实际上,走私钻石不存在偷逃增值税13%的犯罪结果。根据06通知关于钻石进口环节增值税实际税负超过4%的部分由海关实行即征即退的规定,在国内市场上流通的钻石所承担的增值税成本是4%,不存在与进口环节相同品质、相同大小而增值税成本却为13%的钻石。在实务中,海关会同时开具“海关进口增值税专用缴款书”以及“进口环节增值税实际税负超过4%部分的收入退还书”,由纳税人拿着缴款书和退还书到指定银行缴纳税款,此时所缴纳的进口增值税税额也是依据4%计算,自然,不可能出现实际偷逃增值税13%的犯罪结果。
目的上,陈某等人所追求的是偷逃增值税4%,而非13%。陈某等人作为市场主体,熟知市场行情,走私钻石所追求的无非是降低或逃避进口环节的税收成本,以低于国内同种类商品的价格出售给消费者,进而获取差价和利润。结合上述内容,陈某走私钻石是为了偷逃增值税4%的目的是极其明确的。
情理上,法律不应强人所难。陈某走私的主观故意是为了偷逃进口环节增值税即征即退税4%部分的税款,客观上陈某犯罪行为的结果也是逃税4%,国家税款的实际损失也是4%,以偷逃增值税4%追究其相应刑事责任符合常情、常理。对此,法律适用不应当强人所难。

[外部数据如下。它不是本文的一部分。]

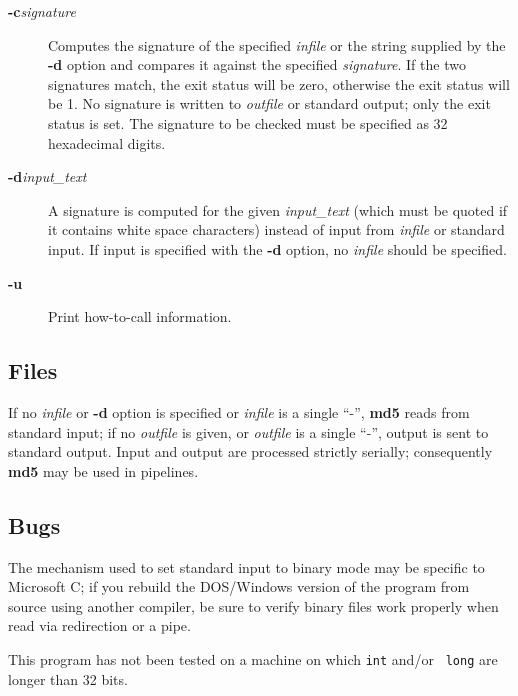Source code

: \begin{description}

\item [{\bf -c}{\it signature}  ]
   Computes the signature of the specified {\it infile} or the string  supplied
by the {\bf -d} option and compares it against the specified  {\it signature}.
If the two signatures match, the exit status will be zero,  otherwise the exit
status will be 1. No signature is written to  {\it outfile} or standard
output; only the exit status is set. The  signature to be checked must be
specified as 32 hexadecimal digits.

\item [{\bf -d}{\it input\_text}  ]
   A signature is computed for the given {\it input\_text} (which must be  quoted
if it contains white space characters) instead of input from  {\it infile} or
standard input. If input is specified with the {\bf -d}  option, no {\it
infile} should be specified.

\item [{\bf -u}  ]
   Print how-to-call information.
   \end{description}

\subsection{Files}

If no {\it infile} or {\bf -d} option is specified or {\it infile} is a single
``-'', {\bf md5} reads from standard input; if no {\it outfile} is given, or
{\it outfile} is a single ``-'', output is sent to standard output. Input and
output are processed strictly serially; consequently {\bf md5} may be used in
pipelines.

\subsection{Bugs}

The mechanism used to set standard input to binary mode may be specific to
Microsoft C; if you rebuild the DOS/Windows version of the program from source
using another compiler, be sure to verify binary files work properly when read
via redirection or a pipe.

This program has not been tested on a machine on which {\tt int} and/or {\tt
long} are longer than 32 bits.

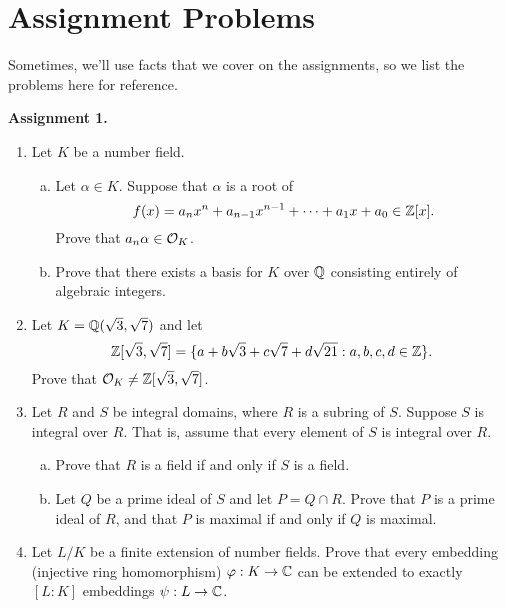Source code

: \appendix 
\section{Assignment Problems}
Sometimes, we'll use facts that we cover on the assignments, 
so we list the problems here for reference. 

{\bf Assignment 1.} 
\begin{enumerate}[leftmargin=1.5cm, label={{\bf A1-\arabic*}}]
    \item \label{A1-1} Let $K$ be a number field. \begin{enumerate}[(a)]
        \item Let $\alpha \in K$. Suppose that $\alpha$ is a root of 
        \[ f(x) = a_n x^n + a_{n-1} x^{n-1} + \cdots + a_1 x + a_0 \in \mathbb{Z}[x]. \] 
        Prove that $a_n \alpha \in {\cal O}_K$. 
        \item Prove that there exists a basis for 
        $K$ over $\mathbb{Q}$ consisting entirely of algebraic integers. 
    \end{enumerate} 
    \item \label{A1-2} Let $K = \mathbb{Q}(\sqrt{3}, \sqrt{7})$ and let 
    \[ \mathbb{Z}[\sqrt{3}, \sqrt{7}] = \{a + b\sqrt{3} + c\sqrt{7} + d\sqrt{21} : 
    a, b, c, d \in \mathbb{Z}\}. \] 
    Prove that ${\cal O}_K \neq \mathbb{Z}[\sqrt{3}, \sqrt{7}]$. 
    \item \label{A1-3} Let $R$ and $S$ be integral domains, where $R$ is a subring of $S$. 
    Suppose $S$ is integral over $R$. That is, assume that every element of 
    $S$ is integral over $R$. 
    \begin{enumerate}[(a)]
        \item Prove that $R$ is a field if and only if $S$ is a field. 
        \item Let $Q$ be a prime ideal of $S$ and let $P = Q \cap R$. 
        Prove that $P$ is a prime ideal of $R$, and that $P$ is maximal 
        if and only if $Q$ is maximal.
    \end{enumerate}
    \item \label{A1-4} Let $L/K$ be a finite extension of number fields. 
    Prove that every embedding (injective ring homomorphism) $\varphi : 
    K \to \mathbb{C}$ can be extended to exactly $[L : K]$ embeddings $\psi : L \to \mathbb{C}$.
\end{enumerate}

(四)罪责刑相一致角度,也应该以增值税4%认定偷逃税款
根据罪责刑相一致原则,犯罪社会危害性程度的大小是决定刑罚轻重的重要依据。在陈某实际偷逃增值税4%并对国家造成相应税款损失的前提下,若以普通税率13%来核定偷逃税额,则对犯罪嫌疑人的处罚不是取决于其犯罪时对社会所造成的危害性大小,而是取决于国家税收政策。
有观点认为:钻石享受增值税即征即退政策的前提条件是从上海钻石交易所销往国内市场。但上海钻石交易所作为经国务院批准于2000年10月27日成立的中国大陆唯一的钻石进出口交易平台,进出口钻石的交易必须经过上海钻石交易所进行。同时,据了解广州、重庆等地虽设有钻石交易中心,但依规定不能承担钻石进出口业务。故,从现有机构设置看不存在不经过上海钻石交易所的合法进出口交易。另外,根据《上海钻石交易所交易规则》第七条规定钻交所内的交易必须在会员之间进行。但同时在第十二条规定非会员在钻交所内进行交易必须委托会员代理。即,不管是会员,还是非会员均可在上海钻交所内交易。所以钻石进口交易增值税即征即退政策看似有适用范围,但事实上作为唯一官方平台在适用时并无差别对待,因此,以合法比照非法,对走私行为中的增值税税额认定也不宜超出合法的范围,以4%的税额认定符合罪责刑相一致。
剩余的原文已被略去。